▸ Your assignment
Whenever a line in the entries below contains the string "still", copy that line.
--------
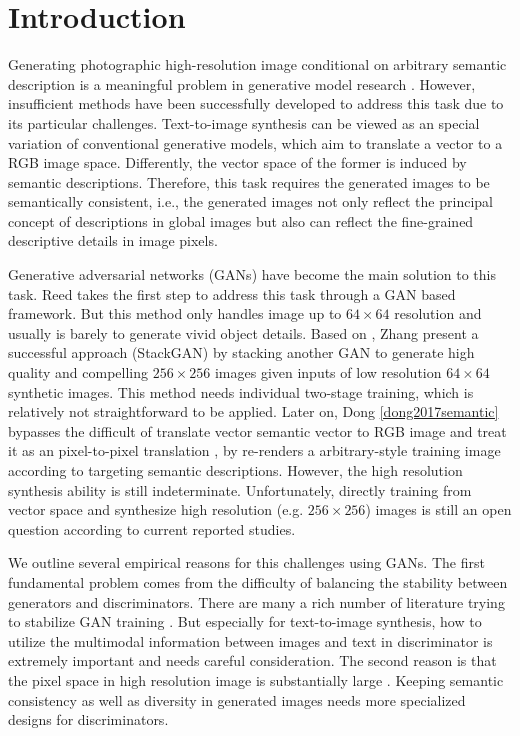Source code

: \documentclass[10pt,twocolumn,letterpaper]{article}
\begin{document}
\section{Introduction}
Generating photographic high-resolution image conditional on arbitrary semantic description is a meaningful problem in generative model research \cite{reed2016generative}. However, insufficient methods have been successfully developed to address this task due to its particular challenges. Text-to-image synthesis can be viewed as an special variation of conventional generative models, which aim to translate a vector to a RGB image space.  Differently, the vector space of the former is induced by semantic descriptions. Therefore, this task requires the generated images to be semantically consistent, i.e., the generated images not only reflect the principal concept of descriptions in global images but also can reflect the fine-grained descriptive details in image pixels. 

Generative adversarial networks (GANs) have become the main solution to this task. 
Reed \etal \cite{reed2016generative} takes the first step to address this task through a GAN based framework. But this method only handles image up to $64{\times}64$ resolution and usually is barely to generate vivid object details.
Based on \cite{reed2016generative}, Zhang \etal \cite{han2017stackganan} present a successful approach (StackGAN) by stacking another GAN to generate high quality and compelling $256{\times}256$ images given inputs of low resolution $64{\times}64$ synthetic images. This method needs individual two-stage training, which is relatively not straightforward to be applied. Later on, Dong \etal \ref{dong2017semantic} 
bypasses the difficult of translate vector semantic vector to RGB image and treat it as an pixel-to-pixel translation \cite{isola2016image}, by re-renders a arbitrary-style training image according to targeting semantic descriptions. However, the high resolution synthesis ability is still indeterminate. 
Unfortunately, directly training from vector space and synthesize high resolution (e.g. $256{\times}256$)  images is still an open question according to current reported studies. 

We outline several empirical reasons for this challenges using GANs. The first fundamental problem comes from the difficulty of balancing the stability between generators and discriminators. There are many a rich number of literature trying to stabilize GAN training \cite{salimans2016improved}. But especially for text-to-image synthesis, how to utilize the multimodal information between images and text in discriminator is extremely important and needs careful consideration. The second reason is that the pixel space in high resolution image is substantially large \cite{han2017stackgan}. Keeping semantic consistency as well as diversity in generated images needs more specialized designs for discriminators. 
\end{document}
--------
▸ Solved problem
bypasses the difficult of translate vector semantic vector to RGB image and treat it as an pixel-to-pixel translation \cite{isola2016image}, by re-renders a arbitrary-style training image according to targeting semantic descriptions. However, the high resolution synthesis ability is still indeterminate. 
Unfortunately, directly training from vector space and synthesize high resolution (e.g. $256{\times}256$)  images is still an open question according to current reported studies. 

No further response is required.